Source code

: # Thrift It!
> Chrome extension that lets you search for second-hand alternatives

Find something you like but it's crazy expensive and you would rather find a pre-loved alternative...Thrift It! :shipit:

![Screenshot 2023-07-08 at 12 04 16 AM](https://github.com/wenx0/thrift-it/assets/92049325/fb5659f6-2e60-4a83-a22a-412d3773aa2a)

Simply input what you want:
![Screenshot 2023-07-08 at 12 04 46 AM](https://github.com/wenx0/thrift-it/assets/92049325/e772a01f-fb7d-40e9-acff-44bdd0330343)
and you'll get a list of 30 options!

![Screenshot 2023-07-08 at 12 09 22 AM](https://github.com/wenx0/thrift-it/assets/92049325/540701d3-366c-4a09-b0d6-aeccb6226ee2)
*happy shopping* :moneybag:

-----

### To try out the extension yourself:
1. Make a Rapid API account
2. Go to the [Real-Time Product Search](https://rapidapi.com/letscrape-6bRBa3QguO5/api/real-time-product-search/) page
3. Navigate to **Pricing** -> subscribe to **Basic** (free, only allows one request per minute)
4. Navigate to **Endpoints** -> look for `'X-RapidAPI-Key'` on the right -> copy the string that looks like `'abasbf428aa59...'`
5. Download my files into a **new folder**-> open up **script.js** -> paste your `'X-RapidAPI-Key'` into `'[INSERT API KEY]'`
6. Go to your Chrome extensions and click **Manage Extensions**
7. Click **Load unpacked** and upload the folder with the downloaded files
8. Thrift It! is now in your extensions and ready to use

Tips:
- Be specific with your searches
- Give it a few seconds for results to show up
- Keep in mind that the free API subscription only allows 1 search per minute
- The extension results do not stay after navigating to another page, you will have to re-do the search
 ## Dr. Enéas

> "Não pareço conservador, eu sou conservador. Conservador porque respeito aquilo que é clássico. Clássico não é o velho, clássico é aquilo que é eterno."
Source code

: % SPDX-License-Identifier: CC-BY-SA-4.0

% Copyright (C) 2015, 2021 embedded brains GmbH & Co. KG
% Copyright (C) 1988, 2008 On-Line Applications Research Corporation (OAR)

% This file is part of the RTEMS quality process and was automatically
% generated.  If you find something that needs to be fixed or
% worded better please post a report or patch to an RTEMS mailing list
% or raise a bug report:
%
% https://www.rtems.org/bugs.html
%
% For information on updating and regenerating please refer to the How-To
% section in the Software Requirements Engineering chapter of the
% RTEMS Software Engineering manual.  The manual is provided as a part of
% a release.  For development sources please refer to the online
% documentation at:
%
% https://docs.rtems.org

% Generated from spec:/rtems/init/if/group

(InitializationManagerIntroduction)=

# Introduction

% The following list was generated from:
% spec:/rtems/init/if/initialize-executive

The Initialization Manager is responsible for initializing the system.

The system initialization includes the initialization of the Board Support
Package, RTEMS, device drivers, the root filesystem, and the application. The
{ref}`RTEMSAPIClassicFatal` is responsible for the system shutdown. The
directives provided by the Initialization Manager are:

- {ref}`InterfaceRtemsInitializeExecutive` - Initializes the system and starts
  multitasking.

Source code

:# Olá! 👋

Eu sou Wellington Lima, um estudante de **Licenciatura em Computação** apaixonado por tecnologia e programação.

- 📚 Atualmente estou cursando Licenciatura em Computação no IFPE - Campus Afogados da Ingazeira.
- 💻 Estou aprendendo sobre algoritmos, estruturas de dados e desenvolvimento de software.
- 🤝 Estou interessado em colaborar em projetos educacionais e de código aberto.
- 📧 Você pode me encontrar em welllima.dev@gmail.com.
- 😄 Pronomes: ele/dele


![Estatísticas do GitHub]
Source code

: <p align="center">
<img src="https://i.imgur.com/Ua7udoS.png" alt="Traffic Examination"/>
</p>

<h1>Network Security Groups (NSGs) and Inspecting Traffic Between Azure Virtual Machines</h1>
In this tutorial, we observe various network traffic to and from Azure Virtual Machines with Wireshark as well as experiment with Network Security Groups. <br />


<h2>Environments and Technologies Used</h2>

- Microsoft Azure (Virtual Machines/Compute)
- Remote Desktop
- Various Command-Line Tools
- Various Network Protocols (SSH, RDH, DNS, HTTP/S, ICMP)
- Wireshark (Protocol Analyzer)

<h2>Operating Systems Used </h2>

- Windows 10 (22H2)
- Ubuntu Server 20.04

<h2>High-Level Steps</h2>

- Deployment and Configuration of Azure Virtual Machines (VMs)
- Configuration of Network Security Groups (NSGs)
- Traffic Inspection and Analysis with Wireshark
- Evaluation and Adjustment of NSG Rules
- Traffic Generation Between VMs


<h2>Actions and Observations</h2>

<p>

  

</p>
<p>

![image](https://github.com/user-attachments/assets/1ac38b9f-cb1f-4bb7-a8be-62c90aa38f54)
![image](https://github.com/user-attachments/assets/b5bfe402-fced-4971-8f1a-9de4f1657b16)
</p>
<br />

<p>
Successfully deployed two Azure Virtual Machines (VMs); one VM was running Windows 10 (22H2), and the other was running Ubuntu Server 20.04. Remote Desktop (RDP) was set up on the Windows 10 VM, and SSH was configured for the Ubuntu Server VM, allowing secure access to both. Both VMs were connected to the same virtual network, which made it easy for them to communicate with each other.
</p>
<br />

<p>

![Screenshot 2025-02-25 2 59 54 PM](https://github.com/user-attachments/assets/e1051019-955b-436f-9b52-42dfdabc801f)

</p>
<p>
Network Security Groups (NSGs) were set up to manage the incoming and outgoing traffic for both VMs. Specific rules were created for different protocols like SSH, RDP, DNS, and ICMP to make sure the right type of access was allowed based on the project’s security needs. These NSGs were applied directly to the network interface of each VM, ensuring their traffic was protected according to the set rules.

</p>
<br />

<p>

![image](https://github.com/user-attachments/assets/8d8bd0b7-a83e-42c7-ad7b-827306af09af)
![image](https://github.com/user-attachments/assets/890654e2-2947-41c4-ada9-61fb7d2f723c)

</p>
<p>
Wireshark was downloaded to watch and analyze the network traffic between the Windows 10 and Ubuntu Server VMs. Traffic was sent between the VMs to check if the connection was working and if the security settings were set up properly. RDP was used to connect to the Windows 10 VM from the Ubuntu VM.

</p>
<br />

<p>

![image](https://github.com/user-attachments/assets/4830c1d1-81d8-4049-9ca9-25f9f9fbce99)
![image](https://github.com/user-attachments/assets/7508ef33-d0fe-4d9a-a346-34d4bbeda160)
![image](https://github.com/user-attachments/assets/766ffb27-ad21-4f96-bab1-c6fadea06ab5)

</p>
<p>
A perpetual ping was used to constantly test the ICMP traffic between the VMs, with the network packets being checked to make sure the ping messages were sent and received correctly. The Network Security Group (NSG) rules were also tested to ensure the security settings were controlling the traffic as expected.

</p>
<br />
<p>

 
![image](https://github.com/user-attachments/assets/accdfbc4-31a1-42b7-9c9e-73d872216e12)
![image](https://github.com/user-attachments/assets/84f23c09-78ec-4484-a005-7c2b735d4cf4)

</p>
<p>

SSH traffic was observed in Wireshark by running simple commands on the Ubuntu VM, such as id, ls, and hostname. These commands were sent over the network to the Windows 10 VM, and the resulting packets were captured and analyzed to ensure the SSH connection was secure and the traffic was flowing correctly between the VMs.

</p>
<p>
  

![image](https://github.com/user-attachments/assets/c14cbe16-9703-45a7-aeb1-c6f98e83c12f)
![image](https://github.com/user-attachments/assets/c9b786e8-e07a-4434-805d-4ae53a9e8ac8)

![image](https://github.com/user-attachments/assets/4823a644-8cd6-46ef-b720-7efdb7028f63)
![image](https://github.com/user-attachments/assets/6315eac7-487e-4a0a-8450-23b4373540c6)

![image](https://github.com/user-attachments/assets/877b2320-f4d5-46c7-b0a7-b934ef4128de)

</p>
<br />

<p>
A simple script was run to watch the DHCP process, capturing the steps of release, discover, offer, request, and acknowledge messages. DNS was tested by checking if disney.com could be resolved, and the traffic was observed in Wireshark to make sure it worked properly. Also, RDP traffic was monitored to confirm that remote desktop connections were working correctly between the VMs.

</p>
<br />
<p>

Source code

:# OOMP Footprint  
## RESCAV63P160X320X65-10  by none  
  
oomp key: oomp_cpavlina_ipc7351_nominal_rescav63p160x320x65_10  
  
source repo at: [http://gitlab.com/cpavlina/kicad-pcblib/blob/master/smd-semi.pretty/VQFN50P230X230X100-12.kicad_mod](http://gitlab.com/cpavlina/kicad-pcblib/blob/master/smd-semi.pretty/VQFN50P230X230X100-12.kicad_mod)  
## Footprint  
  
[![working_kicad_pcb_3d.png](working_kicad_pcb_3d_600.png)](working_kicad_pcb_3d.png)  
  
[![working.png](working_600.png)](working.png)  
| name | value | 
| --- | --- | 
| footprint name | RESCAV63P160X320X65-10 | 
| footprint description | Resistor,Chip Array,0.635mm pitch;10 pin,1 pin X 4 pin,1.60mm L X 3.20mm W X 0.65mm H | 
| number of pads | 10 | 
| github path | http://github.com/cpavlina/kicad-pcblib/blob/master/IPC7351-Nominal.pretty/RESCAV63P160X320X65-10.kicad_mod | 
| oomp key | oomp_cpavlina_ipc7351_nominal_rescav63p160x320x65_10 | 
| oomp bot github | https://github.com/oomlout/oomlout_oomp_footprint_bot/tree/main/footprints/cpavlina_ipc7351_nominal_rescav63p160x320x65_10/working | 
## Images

....................

== WORK ORDER ==
Filter the records above and copy every line that contains the word "refer".

== SOLVED PROBLEM ==
% For information on updating and regenerating please refer to the How-To
% a release.  For development sources please refer to the online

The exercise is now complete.